Vice President Yemi Osinbajo, says with a far more complicated current security environment, the new crop of military officers is the generation of warrior-scholars that will confront enemies of the state with an arsenal of unconventional skills, unorthodox strategies and critical thinking.
Prof. Osinbajo stated this Tuesday in Kaduna at the 32nd Convocation Ceremony and the Graduation of 69 Regular Course Cadets and Postgraduate students of the Nigerian Defence Academy (NDA).

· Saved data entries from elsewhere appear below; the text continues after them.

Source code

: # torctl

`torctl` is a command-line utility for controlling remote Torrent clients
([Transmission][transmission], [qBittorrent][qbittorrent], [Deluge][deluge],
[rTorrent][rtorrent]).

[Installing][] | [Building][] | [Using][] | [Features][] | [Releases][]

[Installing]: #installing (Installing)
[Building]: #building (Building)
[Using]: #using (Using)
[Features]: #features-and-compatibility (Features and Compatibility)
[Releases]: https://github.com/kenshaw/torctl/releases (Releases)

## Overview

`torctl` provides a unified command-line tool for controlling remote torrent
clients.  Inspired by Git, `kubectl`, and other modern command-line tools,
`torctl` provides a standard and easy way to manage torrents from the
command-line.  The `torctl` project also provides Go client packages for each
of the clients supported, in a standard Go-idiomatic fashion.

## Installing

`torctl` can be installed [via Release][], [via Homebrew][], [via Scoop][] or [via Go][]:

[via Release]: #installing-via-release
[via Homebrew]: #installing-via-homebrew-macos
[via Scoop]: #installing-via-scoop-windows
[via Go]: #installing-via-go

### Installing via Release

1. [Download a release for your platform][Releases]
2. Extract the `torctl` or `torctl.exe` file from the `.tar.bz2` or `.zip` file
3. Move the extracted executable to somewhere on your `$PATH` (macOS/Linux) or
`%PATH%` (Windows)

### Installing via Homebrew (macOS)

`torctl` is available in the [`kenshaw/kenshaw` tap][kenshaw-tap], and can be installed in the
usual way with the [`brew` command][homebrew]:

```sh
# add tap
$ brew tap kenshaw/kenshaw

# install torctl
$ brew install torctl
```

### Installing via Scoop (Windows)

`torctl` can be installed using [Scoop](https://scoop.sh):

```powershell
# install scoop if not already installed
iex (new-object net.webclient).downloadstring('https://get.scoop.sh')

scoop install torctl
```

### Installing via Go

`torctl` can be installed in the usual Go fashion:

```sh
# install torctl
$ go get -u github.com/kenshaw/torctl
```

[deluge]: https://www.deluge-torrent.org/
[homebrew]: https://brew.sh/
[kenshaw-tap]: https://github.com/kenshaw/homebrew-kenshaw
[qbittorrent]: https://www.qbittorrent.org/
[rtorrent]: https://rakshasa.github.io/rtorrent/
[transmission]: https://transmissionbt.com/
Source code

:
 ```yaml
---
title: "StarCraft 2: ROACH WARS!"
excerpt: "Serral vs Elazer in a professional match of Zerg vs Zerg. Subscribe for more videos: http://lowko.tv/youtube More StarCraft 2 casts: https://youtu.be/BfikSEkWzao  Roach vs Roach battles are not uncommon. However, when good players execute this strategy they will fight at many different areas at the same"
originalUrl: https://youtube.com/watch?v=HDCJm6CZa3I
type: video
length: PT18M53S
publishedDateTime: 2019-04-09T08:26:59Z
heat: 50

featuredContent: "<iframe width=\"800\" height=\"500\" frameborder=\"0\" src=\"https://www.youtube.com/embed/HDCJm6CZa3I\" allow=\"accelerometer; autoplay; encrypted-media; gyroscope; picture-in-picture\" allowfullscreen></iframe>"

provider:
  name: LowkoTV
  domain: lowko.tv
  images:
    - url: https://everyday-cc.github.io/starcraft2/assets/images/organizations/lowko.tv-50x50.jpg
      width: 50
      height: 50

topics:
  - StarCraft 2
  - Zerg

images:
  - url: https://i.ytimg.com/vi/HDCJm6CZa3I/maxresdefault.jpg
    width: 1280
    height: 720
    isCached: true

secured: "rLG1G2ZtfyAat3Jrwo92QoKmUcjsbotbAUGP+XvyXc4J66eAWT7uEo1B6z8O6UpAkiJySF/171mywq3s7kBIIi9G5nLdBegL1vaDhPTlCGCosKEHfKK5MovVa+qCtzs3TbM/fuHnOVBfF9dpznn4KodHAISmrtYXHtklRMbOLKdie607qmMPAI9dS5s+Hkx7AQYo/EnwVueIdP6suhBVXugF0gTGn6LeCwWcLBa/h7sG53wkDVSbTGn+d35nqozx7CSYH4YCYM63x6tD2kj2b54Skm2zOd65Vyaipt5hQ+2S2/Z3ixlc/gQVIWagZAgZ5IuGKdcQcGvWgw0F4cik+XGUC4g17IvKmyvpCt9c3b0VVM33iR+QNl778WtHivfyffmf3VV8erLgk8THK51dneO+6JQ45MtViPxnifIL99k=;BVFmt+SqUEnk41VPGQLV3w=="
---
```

“It has fallen on you to be thought-leaders that will advance development both on and off the battlefield,” the Vice President told the new graduates in a speech on the contemporary security environment and emerging challenges for security and defence services. He noted that “the threat environment that you are tasked with engaging is not the same threat environment that existed just a decade ago.”
He said the new generation of officers will need to define their cause and fight their battles as they are operating in this new environment with peculiar challenges.
“In strategic national security terms, you will be operating in a new age. While your challenges are new, it is also true that every generation must define its cause and fight its own battles.”
Speaking on the contexts of the new security environment, Prof. Osinbajo said “you must contend with the mix of asymmetric conflicts, hybrid warfare, insurgencies and armed criminal activities perpetrated by criminal non-state actors. These are conflicts that are novel in their viciousness but dated in their origins.
“How do you engage a vicious lawless enemy along the lines of the Geneva Convention? What are the new rules of engagement with well-equipped criminal non-state actors?”
The VP also spoke on the digital age dimensions. According to him, “we must take note of the realities of living in the digital age. Digitization has created a whole new world, cyberspace, where all transactions and activity commercial, social, financial, and even crucial military intelligence take place.
“There is no doubt that the digital domain is one of the frontiers that your generation of our armed forces will be increasingly tasked to defend. More broadly, It is clear that we cannot secure or defend a country of this size with human assets alone. We must leverage technology,” the VP added.
Prof. Osinbajo then noted that “at a time when national resources are stretched thin, we have to come up with technology-driven solutions to addressing our security needs.
“We must become savvier in the deployment of intelligence, surveillance and reconnaissance tools to complement our human resources. When applied creatively, technology can be a force multiplier, amplifying our potential and our capacity to effectively secure our territory.”
On the implications of Climate Change for national security and military planning, the VP said “aside from the serious revenue loss from declining earnings from oil and gas, there are the disruptions that may be caused because of our military’s dependence on fossil fuels for transport, logistics, mobility and weapons deployment.”
He explained that “we must rigorously consider the implications of these shifts on our national defence apparatus because as our country pursues energy transition, it is worth setting as a goal for our defence and security sector, an equivalent energy transition strategy for our military.”
Besides, Prof. Osinbajo also noted that “in a country the size and population of Nigeria, with threats to our citizenry and sovereignty, in different locations, it is absolutely imperative that we build our indigenous national defence capabilities.”
“This means revitalizing our local military industrial complex and investing in the local capacity to manufacture armaments,” he added.